Прошедшая неделя проплыла незаметно. Я спал то в тумане, то в угаре. (Второе реже.) Меня стабильно нет не только ночами, но и в условную половину каждого дня я теперь регулярно не попадаю… Расстраивает ли такой режим? Отвечая на вопрос, с каждым разом увереннее склоняюсь к тому, что мне всё равно. Да. Что совой об сосну, что сосной об сову. Безгранично безразлично. И к четырнадцатичасовым подношениям эвентуально привык. Идут за милую душу, да. \Только буквы отчего-то делаются злыми… А цвет будто вылинял.\
Две недели назад упал в ночь или утром. Теперь настроения не реагируют на свет. Я ненавижу всех, кто вместо Н*. Хорошо ей замужем? Блудливая огненная. Впрочем, её я, пожалуй, тоже ненавижу. Наверное, самую первую из всех… Или единственную из всех люблю…
Фиолетом туманы рисуют границы реальности. На размытом слезами дождей тротуаре города пропадаю потерянным псом навсегда без вести, с битой шкурой, в плену злого голода и холода.
Я по собственной воле сбежал от хозяина строгого. Мне свободой нажиться бы вдоволь, пока ещё силы есть. Мне забыть бы дорогу к дому владельца моего и остаться под небом, дышать кислородом здесь.
Просыпаюсь. Новое утро в отравленной комнате. Я напрасно бредил открыто о том, как побегу. Снова снилось звёздное небо. В кромешной темноте умираю в постели, на вымышленном снегу…

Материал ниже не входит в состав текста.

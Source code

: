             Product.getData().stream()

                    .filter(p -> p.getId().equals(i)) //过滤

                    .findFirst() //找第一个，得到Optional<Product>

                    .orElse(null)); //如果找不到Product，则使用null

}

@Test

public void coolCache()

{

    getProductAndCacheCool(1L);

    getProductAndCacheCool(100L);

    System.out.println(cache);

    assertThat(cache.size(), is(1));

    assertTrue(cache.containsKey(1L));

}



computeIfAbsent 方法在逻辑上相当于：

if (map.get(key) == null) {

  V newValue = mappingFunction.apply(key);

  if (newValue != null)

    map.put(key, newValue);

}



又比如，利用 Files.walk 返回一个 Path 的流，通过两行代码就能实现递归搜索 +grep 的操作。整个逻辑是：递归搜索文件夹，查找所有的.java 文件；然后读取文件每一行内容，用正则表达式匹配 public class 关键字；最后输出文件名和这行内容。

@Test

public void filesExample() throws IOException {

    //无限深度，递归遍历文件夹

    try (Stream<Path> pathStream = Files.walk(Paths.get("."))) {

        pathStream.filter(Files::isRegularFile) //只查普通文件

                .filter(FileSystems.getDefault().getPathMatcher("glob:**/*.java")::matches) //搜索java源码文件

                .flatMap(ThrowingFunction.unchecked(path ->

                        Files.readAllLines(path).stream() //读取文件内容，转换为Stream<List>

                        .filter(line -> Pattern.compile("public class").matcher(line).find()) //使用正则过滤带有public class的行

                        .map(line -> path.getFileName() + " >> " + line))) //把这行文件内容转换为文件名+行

Видимо, моим неделям не суждено начинаться с понедельников. И воскресные дни для меня не восходы, а наоборот. Все семидневные записки могут выйти на поверхность лишь тогда, когда я в состоянии доползти до машины. Да не просто включить экран, в отупении пуская слюни, но ещё и набрать буквы о том, что пропущено. Пропущено много. Неделя — кулебяка в мусорном ведре. Меня мутит с головы до ног, душу наматывает на ржавый вертел кто-то невидимый и могучий из темноты. Порой не выбраться из клацающего капкана. Но чаще к этому даже желания нет. Я по-прежнему не знаю ответа на главный мотивирующий вопрос: «Зачем?»…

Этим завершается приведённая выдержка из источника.